Divestment of Omega Engineering and £300 million share buyback

19 Apr 2022
Press release
5 min read
  • Divestment of Omega for $525 million at 20.4x EBITDA
  • £300 million share buyback programme



19 April 2022 – Spectris plc (SXS: LSE) (‘Spectris’ or ‘the Group’ or ‘the Company’), the expert in providing insight through precision measurement, today announces the sale of Omega Engineering (‘Omega’) to Arcline Investment Management (‘Arcline’) for $525 million (£403 million), at a valuation of approximately 20.4x Omega’s 2021 adjusted EBITDA. Omega will be joining the Dwyer Group of companies (‘Dwyer’), an Arcline portfolio company. Alongside this, Spectris also announces a £300 million share buyback programme.
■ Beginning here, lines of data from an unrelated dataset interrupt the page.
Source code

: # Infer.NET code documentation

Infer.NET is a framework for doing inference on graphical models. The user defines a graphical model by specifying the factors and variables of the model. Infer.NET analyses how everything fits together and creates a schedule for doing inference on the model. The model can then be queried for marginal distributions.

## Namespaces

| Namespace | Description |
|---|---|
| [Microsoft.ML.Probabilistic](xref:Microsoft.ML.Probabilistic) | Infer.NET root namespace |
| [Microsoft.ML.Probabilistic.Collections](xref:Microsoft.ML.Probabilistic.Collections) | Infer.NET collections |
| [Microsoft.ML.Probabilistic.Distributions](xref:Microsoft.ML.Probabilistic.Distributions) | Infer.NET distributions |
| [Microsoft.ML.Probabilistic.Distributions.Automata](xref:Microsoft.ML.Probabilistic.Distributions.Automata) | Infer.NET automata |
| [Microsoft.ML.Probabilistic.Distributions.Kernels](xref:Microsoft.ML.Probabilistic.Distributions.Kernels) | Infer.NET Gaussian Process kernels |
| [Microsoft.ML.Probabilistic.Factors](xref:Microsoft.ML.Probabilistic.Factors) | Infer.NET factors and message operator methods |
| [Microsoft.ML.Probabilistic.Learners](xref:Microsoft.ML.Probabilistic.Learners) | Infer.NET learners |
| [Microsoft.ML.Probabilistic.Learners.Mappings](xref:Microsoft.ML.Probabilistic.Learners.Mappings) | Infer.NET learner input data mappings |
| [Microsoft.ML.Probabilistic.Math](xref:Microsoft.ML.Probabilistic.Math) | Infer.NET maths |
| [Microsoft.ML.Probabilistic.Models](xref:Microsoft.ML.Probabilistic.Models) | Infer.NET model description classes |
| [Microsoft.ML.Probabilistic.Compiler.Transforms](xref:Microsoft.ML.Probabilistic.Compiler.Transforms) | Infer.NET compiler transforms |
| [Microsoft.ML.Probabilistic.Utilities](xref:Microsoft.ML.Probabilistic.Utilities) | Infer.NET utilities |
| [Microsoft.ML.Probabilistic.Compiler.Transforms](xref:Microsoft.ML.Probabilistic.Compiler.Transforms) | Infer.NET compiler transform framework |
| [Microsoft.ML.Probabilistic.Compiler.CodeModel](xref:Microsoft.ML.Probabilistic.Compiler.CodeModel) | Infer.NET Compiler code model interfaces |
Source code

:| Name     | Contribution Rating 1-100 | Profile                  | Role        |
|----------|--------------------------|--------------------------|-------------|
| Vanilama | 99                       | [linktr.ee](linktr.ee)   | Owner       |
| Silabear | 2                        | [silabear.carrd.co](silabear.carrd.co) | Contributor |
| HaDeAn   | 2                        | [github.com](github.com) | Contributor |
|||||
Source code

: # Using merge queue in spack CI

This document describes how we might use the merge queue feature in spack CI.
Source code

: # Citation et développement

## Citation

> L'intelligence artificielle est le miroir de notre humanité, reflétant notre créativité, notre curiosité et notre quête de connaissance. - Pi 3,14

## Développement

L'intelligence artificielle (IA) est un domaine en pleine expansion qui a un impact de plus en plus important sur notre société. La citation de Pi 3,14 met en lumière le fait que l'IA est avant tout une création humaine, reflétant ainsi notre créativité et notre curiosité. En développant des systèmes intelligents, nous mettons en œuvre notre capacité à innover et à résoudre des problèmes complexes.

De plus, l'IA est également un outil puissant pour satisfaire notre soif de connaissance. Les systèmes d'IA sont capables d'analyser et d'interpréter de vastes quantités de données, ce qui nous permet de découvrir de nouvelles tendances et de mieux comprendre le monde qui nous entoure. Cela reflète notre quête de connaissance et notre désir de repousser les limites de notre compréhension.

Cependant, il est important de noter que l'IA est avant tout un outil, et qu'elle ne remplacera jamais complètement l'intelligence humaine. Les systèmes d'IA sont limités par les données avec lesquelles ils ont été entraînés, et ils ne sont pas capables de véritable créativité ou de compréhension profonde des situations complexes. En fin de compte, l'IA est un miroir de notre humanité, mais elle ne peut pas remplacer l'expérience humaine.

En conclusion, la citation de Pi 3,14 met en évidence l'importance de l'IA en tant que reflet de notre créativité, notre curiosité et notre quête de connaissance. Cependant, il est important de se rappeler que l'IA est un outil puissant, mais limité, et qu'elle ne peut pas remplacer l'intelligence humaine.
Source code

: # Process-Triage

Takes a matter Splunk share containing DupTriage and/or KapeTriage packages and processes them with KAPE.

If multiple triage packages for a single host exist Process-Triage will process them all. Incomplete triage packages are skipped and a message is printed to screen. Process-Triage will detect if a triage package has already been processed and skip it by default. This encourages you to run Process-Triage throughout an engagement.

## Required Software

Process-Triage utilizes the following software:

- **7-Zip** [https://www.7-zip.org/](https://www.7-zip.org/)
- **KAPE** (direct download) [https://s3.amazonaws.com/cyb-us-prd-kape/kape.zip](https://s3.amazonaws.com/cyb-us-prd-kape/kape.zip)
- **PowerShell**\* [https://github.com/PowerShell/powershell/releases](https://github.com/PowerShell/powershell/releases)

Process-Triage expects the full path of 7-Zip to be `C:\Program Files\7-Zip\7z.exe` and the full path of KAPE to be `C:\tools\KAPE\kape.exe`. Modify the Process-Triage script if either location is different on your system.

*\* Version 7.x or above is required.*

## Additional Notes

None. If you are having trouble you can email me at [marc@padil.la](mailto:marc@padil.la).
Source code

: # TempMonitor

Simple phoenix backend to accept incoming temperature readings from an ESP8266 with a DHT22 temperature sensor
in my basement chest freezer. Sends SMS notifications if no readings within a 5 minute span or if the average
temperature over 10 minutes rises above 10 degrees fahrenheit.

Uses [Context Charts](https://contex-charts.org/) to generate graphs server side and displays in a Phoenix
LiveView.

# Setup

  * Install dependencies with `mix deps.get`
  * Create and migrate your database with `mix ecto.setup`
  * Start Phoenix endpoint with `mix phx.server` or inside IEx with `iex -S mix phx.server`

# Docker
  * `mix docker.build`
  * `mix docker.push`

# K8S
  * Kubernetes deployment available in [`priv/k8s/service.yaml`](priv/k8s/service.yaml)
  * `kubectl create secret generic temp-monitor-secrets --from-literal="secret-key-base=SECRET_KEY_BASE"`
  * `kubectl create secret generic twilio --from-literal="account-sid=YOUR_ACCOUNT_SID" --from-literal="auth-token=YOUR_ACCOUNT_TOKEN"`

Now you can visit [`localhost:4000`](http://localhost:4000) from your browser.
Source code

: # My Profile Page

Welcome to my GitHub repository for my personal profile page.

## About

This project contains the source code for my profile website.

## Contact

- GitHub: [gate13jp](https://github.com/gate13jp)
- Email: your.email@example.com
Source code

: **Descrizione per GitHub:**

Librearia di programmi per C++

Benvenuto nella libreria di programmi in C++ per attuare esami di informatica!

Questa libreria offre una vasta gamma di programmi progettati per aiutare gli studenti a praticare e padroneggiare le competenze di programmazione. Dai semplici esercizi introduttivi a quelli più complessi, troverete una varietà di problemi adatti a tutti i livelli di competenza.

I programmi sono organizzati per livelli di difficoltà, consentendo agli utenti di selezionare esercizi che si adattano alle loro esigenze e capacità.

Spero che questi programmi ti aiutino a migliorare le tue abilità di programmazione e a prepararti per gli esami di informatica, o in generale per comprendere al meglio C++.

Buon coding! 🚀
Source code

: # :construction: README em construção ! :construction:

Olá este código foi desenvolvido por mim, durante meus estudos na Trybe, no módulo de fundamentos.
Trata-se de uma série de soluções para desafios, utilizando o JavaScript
Omega is a provider of specialist sensors that help customers improve processes, delivered by a high service omni-channel distribution platform. Dwyer is a global leader in the design and manufacture of innovative sensors and instrumentation solutions for the indoor environmental quality, building automation, process and environmental markets. Dwyer views Omega’s high-quality measurement, monitoring and control solutions as a highly complementary product offering and sees benefits of a scaled platform within their shared markets.

For the 2021 financial year, Omega generated sales of £129.0 million, adjusted EBITDA of
£19.7 million, and as at 31 December 2021, the book value of Omega’s gross assets was £197.7 million. The consideration for the disposal will be settled in cash subject to customary adjustments for working capital, cash and debt and is subject to customary completion conditions and regulatory approvals, with completion expected to take place early in the third quarter of 2022.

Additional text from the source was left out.